ABOUT THIS TASK
Reproduce, without any change, the span of lines from the opening of the records below to the line containing "dim\,W_1 + \cdots + dim\,W_n \]", inclusive.
****************
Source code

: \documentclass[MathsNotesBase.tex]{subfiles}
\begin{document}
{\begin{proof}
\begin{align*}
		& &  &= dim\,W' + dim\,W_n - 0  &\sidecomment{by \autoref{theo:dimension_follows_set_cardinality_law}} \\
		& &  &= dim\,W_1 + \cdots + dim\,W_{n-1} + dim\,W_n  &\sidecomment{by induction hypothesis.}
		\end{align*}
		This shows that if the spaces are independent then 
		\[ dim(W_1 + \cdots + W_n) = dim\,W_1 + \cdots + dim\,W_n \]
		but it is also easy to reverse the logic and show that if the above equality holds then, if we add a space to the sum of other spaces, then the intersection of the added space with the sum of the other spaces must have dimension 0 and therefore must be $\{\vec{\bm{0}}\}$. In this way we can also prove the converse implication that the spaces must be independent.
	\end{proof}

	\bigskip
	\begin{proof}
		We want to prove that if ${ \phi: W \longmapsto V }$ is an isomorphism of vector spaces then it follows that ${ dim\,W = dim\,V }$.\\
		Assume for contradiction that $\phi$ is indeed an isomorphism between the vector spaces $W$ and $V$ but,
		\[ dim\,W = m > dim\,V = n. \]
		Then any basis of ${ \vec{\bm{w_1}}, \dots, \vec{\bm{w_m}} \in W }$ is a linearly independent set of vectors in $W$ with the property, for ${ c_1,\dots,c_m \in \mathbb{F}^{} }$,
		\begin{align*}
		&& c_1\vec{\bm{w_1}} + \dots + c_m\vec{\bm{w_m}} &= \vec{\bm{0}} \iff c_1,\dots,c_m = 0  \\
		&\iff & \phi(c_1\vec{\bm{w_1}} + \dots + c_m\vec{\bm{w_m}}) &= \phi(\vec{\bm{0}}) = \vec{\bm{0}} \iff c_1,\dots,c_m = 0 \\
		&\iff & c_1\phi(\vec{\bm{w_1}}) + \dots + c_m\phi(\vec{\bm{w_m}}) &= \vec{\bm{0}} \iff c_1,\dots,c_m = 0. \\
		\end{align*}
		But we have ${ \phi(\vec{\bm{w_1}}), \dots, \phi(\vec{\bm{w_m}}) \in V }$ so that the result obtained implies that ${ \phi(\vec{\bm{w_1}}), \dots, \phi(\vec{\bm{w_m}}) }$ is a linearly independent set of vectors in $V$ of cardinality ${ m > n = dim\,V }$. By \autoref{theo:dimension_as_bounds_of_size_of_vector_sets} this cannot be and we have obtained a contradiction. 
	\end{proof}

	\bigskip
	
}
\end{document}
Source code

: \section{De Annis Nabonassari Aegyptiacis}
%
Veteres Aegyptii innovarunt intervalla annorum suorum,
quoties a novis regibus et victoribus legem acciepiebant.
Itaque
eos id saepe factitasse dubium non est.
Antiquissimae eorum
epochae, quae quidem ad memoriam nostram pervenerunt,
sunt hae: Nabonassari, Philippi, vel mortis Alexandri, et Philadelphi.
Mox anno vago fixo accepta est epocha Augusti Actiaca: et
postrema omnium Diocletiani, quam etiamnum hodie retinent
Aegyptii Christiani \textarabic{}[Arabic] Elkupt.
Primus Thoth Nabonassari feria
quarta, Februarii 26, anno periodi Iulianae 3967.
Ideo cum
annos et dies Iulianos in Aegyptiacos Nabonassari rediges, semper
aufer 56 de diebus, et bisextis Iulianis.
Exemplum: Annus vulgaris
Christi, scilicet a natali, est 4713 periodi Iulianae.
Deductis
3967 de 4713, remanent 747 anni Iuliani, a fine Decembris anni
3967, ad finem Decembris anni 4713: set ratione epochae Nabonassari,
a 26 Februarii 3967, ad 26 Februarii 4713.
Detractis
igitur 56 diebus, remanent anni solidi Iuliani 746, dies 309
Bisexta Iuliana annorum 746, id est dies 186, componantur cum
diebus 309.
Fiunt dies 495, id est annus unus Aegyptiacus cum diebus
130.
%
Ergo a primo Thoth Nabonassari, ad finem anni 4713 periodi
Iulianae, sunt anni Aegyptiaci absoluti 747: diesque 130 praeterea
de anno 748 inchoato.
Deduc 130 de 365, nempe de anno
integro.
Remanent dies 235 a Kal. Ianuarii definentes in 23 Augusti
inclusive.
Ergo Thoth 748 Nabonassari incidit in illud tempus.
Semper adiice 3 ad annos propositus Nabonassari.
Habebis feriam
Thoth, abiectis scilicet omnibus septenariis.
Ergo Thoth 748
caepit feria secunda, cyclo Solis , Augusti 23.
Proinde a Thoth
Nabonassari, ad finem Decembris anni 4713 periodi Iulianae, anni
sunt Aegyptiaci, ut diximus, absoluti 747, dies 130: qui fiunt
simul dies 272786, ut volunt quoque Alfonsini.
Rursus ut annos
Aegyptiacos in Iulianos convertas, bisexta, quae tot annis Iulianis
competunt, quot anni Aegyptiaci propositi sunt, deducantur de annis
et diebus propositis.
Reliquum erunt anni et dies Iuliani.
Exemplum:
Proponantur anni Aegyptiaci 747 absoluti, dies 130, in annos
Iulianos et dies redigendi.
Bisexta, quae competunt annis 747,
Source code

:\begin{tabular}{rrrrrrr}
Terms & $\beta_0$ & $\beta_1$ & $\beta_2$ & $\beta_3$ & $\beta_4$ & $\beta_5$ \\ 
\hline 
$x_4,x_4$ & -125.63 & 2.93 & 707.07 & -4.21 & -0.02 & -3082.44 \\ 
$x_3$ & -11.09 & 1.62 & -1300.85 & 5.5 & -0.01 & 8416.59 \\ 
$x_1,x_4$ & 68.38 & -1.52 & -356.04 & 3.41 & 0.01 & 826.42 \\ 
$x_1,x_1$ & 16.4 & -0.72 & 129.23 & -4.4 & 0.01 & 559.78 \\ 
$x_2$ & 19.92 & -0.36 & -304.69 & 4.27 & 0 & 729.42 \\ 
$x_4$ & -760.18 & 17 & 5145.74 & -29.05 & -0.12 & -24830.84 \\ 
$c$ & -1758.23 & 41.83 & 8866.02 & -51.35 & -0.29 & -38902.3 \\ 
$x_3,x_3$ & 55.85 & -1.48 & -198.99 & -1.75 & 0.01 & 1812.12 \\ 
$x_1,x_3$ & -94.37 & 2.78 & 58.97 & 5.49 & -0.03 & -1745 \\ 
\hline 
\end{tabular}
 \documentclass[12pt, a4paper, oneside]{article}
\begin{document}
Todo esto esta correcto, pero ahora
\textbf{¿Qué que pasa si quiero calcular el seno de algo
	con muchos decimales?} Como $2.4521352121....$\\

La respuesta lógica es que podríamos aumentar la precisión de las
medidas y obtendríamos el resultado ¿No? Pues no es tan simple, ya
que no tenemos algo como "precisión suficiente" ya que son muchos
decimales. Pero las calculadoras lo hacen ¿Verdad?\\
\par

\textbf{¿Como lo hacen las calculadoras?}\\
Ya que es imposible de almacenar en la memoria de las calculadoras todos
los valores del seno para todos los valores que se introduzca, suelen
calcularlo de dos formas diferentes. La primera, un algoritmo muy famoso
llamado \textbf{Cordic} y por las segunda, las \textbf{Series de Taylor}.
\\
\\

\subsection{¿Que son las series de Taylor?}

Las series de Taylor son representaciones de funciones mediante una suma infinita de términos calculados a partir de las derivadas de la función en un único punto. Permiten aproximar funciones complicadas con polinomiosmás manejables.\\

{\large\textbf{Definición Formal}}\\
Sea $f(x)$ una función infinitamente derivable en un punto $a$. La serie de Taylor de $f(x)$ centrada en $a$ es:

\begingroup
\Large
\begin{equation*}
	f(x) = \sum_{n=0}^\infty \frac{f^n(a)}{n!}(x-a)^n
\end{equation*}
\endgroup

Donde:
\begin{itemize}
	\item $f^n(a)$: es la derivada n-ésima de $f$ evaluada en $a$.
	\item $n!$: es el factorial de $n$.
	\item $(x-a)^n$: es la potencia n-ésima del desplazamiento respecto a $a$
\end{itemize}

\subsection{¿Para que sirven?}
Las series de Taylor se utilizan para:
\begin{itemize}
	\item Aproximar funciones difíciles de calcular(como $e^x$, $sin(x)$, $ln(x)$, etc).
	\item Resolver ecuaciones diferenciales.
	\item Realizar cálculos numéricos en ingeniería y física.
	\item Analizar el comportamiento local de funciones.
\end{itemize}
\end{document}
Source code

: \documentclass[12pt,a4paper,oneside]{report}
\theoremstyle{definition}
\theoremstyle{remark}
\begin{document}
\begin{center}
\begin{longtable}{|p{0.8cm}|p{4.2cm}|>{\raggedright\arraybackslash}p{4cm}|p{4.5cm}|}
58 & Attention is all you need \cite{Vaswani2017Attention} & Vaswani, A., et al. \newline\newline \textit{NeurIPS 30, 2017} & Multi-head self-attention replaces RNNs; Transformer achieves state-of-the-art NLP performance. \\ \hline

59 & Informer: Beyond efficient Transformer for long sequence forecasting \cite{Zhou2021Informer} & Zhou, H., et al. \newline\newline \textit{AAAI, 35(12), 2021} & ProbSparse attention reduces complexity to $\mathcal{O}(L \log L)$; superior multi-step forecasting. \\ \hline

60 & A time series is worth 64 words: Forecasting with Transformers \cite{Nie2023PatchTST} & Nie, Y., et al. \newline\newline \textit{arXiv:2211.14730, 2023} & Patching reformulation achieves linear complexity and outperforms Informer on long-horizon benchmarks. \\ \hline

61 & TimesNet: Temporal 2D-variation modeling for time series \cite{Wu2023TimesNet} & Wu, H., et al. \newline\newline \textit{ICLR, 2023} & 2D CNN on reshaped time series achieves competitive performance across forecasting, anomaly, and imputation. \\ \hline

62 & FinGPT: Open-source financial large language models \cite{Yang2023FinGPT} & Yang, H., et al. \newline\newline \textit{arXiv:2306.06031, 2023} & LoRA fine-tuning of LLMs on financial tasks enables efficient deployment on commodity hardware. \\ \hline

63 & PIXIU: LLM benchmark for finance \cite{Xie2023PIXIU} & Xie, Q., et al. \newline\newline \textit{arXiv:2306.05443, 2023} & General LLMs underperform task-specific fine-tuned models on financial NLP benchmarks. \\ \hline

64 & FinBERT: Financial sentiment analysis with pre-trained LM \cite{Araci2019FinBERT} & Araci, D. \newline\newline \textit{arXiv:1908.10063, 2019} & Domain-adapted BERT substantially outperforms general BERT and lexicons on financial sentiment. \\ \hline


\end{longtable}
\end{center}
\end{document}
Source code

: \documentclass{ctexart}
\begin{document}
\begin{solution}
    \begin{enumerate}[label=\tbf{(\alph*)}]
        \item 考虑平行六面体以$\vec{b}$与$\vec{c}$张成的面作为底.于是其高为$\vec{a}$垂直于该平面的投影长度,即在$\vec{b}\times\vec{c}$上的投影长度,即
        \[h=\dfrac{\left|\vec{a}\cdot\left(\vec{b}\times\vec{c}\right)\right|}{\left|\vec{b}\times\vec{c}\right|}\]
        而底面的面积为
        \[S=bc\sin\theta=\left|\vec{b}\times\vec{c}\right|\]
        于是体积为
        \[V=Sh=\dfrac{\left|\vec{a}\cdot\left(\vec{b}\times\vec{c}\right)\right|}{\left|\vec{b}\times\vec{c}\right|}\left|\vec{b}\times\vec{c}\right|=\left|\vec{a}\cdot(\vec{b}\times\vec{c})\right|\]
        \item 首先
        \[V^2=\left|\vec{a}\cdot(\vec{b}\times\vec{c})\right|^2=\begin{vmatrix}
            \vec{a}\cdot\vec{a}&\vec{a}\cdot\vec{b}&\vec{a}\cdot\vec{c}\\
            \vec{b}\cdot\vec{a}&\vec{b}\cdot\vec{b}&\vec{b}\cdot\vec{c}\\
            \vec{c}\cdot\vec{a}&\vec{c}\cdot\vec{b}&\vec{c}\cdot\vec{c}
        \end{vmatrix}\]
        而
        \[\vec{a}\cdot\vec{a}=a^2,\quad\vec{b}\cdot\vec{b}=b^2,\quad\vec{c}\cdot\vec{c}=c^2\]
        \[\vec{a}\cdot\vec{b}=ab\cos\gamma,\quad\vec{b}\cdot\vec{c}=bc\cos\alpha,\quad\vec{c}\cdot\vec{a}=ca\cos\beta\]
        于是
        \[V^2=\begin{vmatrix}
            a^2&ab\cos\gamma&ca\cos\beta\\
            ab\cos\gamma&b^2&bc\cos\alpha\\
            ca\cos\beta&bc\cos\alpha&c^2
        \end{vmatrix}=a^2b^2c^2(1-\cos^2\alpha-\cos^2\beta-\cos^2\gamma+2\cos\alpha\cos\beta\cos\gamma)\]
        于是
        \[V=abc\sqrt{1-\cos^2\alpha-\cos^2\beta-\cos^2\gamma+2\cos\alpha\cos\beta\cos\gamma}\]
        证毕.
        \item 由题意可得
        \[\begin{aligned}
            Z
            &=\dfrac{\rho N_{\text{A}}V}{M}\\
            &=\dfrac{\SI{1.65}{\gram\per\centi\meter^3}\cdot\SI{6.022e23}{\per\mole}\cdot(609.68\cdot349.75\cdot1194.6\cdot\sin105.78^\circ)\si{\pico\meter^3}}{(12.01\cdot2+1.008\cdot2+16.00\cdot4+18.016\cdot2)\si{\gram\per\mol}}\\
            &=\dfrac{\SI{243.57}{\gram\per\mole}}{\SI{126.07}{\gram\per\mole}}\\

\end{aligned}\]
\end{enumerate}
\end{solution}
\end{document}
****************
OUTPUT
Source code

: \documentclass[MathsNotesBase.tex]{subfiles}
\begin{document}
{\begin{proof}
\begin{align*}
		& &  &= dim\,W' + dim\,W_n - 0  &\sidecomment{by \autoref{theo:dimension_follows_set_cardinality_law}} \\
		& &  &= dim\,W_1 + \cdots + dim\,W_{n-1} + dim\,W_n  &\sidecomment{by induction hypothesis.}
		\end{align*}
		This shows that if the spaces are independent then 
		\[ dim(W_1 + \cdots + W_n) = dim\,W_1 + \cdots + dim\,W_n \]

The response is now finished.